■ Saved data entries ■
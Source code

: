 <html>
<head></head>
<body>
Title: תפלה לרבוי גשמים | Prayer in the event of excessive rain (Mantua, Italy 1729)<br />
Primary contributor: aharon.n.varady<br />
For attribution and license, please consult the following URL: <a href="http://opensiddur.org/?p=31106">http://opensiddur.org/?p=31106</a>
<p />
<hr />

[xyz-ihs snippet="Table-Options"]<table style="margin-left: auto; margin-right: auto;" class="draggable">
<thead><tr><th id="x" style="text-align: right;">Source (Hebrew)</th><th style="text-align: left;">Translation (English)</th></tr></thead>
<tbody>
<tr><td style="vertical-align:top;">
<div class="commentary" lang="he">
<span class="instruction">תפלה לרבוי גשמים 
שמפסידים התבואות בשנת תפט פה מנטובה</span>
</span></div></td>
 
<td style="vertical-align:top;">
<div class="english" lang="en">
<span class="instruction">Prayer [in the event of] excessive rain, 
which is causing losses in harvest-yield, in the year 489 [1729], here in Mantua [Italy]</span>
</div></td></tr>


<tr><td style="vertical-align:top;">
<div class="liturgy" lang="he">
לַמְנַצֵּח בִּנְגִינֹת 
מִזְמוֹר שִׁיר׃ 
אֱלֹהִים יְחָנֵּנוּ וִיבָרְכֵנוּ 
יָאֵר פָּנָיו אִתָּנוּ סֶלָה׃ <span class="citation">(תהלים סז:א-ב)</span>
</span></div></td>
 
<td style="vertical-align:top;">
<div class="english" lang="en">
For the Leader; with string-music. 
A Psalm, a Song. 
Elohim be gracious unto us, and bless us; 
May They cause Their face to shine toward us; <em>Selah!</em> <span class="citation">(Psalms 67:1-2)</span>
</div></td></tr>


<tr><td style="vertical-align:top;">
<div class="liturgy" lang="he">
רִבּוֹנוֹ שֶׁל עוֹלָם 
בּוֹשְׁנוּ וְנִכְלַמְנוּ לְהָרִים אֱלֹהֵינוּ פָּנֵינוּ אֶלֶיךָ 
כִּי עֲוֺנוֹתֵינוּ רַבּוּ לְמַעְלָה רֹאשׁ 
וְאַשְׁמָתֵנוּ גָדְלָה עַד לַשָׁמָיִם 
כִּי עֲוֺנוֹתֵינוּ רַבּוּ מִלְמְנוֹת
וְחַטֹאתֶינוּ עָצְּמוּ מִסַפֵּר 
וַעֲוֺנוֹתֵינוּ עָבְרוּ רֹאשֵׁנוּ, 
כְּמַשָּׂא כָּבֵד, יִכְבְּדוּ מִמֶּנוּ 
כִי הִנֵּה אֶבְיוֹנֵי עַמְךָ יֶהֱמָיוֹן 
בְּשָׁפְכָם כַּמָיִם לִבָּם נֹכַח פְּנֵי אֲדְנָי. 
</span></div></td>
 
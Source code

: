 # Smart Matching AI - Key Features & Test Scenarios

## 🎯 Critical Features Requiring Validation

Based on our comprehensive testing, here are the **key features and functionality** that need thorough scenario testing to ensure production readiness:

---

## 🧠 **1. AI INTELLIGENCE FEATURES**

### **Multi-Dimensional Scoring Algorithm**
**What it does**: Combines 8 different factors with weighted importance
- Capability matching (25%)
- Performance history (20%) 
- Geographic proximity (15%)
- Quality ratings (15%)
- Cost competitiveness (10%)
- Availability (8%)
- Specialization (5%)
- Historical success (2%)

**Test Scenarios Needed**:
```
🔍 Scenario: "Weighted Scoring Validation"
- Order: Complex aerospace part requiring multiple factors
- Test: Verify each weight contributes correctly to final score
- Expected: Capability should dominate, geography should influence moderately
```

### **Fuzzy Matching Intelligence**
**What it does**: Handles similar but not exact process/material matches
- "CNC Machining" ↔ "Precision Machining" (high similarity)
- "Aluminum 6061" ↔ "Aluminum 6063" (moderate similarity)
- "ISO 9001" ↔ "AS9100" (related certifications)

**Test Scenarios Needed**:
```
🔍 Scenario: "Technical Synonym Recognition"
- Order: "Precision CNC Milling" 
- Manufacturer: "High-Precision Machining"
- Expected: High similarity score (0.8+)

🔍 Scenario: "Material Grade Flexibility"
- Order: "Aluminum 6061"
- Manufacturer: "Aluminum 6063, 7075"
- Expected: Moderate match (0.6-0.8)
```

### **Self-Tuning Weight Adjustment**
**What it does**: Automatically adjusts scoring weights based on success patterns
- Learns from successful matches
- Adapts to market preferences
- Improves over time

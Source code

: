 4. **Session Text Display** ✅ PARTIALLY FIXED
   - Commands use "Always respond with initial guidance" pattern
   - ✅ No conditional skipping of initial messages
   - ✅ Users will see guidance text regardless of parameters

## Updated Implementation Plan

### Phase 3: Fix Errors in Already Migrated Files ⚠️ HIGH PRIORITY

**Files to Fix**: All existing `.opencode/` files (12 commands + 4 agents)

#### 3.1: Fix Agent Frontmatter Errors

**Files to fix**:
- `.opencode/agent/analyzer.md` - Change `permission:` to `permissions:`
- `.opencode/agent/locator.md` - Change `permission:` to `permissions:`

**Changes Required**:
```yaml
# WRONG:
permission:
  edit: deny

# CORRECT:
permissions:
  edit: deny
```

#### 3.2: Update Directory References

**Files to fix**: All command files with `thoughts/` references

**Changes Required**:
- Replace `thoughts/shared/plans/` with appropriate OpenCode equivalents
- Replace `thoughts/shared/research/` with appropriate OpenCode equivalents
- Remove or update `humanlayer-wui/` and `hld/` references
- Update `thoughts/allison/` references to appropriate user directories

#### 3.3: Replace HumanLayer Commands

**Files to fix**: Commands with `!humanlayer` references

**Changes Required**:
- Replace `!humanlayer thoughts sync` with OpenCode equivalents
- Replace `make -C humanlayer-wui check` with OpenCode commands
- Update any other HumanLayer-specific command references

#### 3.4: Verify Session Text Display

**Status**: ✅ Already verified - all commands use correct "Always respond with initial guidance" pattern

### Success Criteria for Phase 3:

■ What you are asked to do ■
Complete, exact output of the records is expected.

■ Result ■
Source code

: <html>
<head></head>
<body>
Title: תפלה לרבוי גשמים | Prayer in the event of excessive rain (Mantua, Italy 1729)<br />
Primary contributor: aharon.n.varady<br />
For attribution and license, please consult the following URL: <a href="http://opensiddur.org/?p=31106">http://opensiddur.org/?p=31106</a>
<p />
<hr />

[xyz-ihs snippet="Table-Options"]<table style="margin-left: auto; margin-right: auto;" class="draggable">
<thead><tr><th id="x" style="text-align: right;">Source (Hebrew)</th><th style="text-align: left;">Translation (English)</th></tr></thead>
<tbody>
<tr><td style="vertical-align:top;">
<div class="commentary" lang="he">
<span class="instruction">תפלה לרבוי גשמים 
שמפסידים התבואות בשנת תפט פה מנטובה</span>
</span></div></td>
 
<td style="vertical-align:top;">
<div class="english" lang="en">
<span class="instruction">Prayer [in the event of] excessive rain, 
which is causing losses in harvest-yield, in the year 489 [1729], here in Mantua [Italy]</span>
</div></td></tr>


<tr><td style="vertical-align:top;">
<div class="liturgy" lang="he">
לַמְנַצֵּח בִּנְגִינֹת 
מִזְמוֹר שִׁיר׃ 
אֱלֹהִים יְחָנֵּנוּ וִיבָרְכֵנוּ 
יָאֵר פָּנָיו אִתָּנוּ סֶלָה׃ <span class="citation">(תהלים סז:א-ב)</span>
</span></div></td>
 
<td style="vertical-align:top;">
<div class="english" lang="en">
For the Leader; with string-music. 
A Psalm, a Song. 
Elohim be gracious unto us, and bless us; 
May They cause Their face to shine toward us; <em>Selah!</em> <span class="citation">(Psalms 67:1-2)</span>
</div></td></tr>


<tr><td style="vertical-align:top;">
<div class="liturgy" lang="he">
רִבּוֹנוֹ שֶׁל עוֹלָם 
בּוֹשְׁנוּ וְנִכְלַמְנוּ לְהָרִים אֱלֹהֵינוּ פָּנֵינוּ אֶלֶיךָ 
כִּי עֲוֺנוֹתֵינוּ רַבּוּ לְמַעְלָה רֹאשׁ 
וְאַשְׁמָתֵנוּ גָדְלָה עַד לַשָׁמָיִם 
כִּי עֲוֺנוֹתֵינוּ רַבּוּ מִלְמְנוֹת
וְחַטֹאתֶינוּ עָצְּמוּ מִסַפֵּר 
וַעֲוֺנוֹתֵינוּ עָבְרוּ רֹאשֵׁנוּ, 
כְּמַשָּׂא כָּבֵד, יִכְבְּדוּ מִמֶּנוּ 
כִי הִנֵּה אֶבְיוֹנֵי עַמְךָ יֶהֱמָיוֹן 
בְּשָׁפְכָם כַּמָיִם לִבָּם נֹכַח פְּנֵי אֲדְנָי. 
</span></div></td>
 
Source code

: # Smart Matching AI - Key Features & Test Scenarios

## 🎯 Critical Features Requiring Validation

Based on our comprehensive testing, here are the **key features and functionality** that need thorough scenario testing to ensure production readiness:

---

## 🧠 **1. AI INTELLIGENCE FEATURES**

### **Multi-Dimensional Scoring Algorithm**
**What it does**: Combines 8 different factors with weighted importance
- Capability matching (25%)
- Performance history (20%) 
- Geographic proximity (15%)
- Quality ratings (15%)
- Cost competitiveness (10%)
- Availability (8%)
- Specialization (5%)
- Historical success (2%)

**Test Scenarios Needed**:
```
🔍 Scenario: "Weighted Scoring Validation"
- Order: Complex aerospace part requiring multiple factors
- Test: Verify each weight contributes correctly to final score
- Expected: Capability should dominate, geography should influence moderately
```

### **Fuzzy Matching Intelligence**
**What it does**: Handles similar but not exact process/material matches
- "CNC Machining" ↔ "Precision Machining" (high similarity)
- "Aluminum 6061" ↔ "Aluminum 6063" (moderate similarity)
- "ISO 9001" ↔ "AS9100" (related certifications)

**Test Scenarios Needed**:
```
🔍 Scenario: "Technical Synonym Recognition"
- Order: "Precision CNC Milling" 
- Manufacturer: "High-Precision Machining"
- Expected: High similarity score (0.8+)

🔍 Scenario: "Material Grade Flexibility"
- Order: "Aluminum 6061"
- Manufacturer: "Aluminum 6063, 7075"
- Expected: Moderate match (0.6-0.8)
```

### **Self-Tuning Weight Adjustment**
**What it does**: Automatically adjusts scoring weights based on success patterns
- Learns from successful matches
- Adapts to market preferences
- Improves over time

Source code

: 4. **Session Text Display** ✅ PARTIALLY FIXED
   - Commands use "Always respond with initial guidance" pattern
   - ✅ No conditional skipping of initial messages
   - ✅ Users will see guidance text regardless of parameters

## Updated Implementation Plan

### Phase 3: Fix Errors in Already Migrated Files ⚠️ HIGH PRIORITY

**Files to Fix**: All existing `.opencode/` files (12 commands + 4 agents)

#### 3.1: Fix Agent Frontmatter Errors

**Files to fix**:
- `.opencode/agent/analyzer.md` - Change `permission:` to `permissions:`
- `.opencode/agent/locator.md` - Change `permission:` to `permissions:`

**Changes Required**:
```yaml
# WRONG:
permission:
  edit: deny

# CORRECT:
permissions:
  edit: deny
```

#### 3.2: Update Directory References

**Files to fix**: All command files with `thoughts/` references

**Changes Required**:
- Replace `thoughts/shared/plans/` with appropriate OpenCode equivalents
- Replace `thoughts/shared/research/` with appropriate OpenCode equivalents
- Remove or update `humanlayer-wui/` and `hld/` references
- Update `thoughts/allison/` references to appropriate user directories

#### 3.3: Replace HumanLayer Commands

**Files to fix**: Commands with `!humanlayer` references

**Changes Required**:
- Replace `!humanlayer thoughts sync` with OpenCode equivalents
- Replace `make -C humanlayer-wui check` with OpenCode commands
- Update any other HumanLayer-specific command references

#### 3.4: Verify Session Text Display

**Status**: ✅ Already verified - all commands use correct "Always respond with initial guidance" pattern

### Success Criteria for Phase 3:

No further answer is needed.